About this exercise: Starting with the line in which "-rename all log" appears, give back every line exactly as written until the listing ends, excluding pictures.

Source material:
____________________

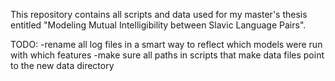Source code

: This repository contains all scripts and data used for my master's thesis entitled "Modeling Mutual Intelligibility between Slavic Language Pairs".

TODO: 
-rename all log files in a smart way to reflect which models were run with which features
-make sure all paths in scripts that make data files point to the new data directory

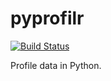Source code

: # pyprofilr

[![Build Status](https://travis-ci.org/paulhendricks/pyprofilr.png?branch=master)](https://travis-ci.org/paulhendricks/pyprofilr)

Profile data in Python.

____________________

Task result:
-rename all log files in a smart way to reflect which models were run with which features
-make sure all paths in scripts that make data files point to the new data directory

Source code

: # pyprofilr

[![Build Status](https://travis-ci.org/paulhendricks/pyprofilr.png?branch=master)](https://travis-ci.org/paulhendricks/pyprofilr)

Profile data in Python.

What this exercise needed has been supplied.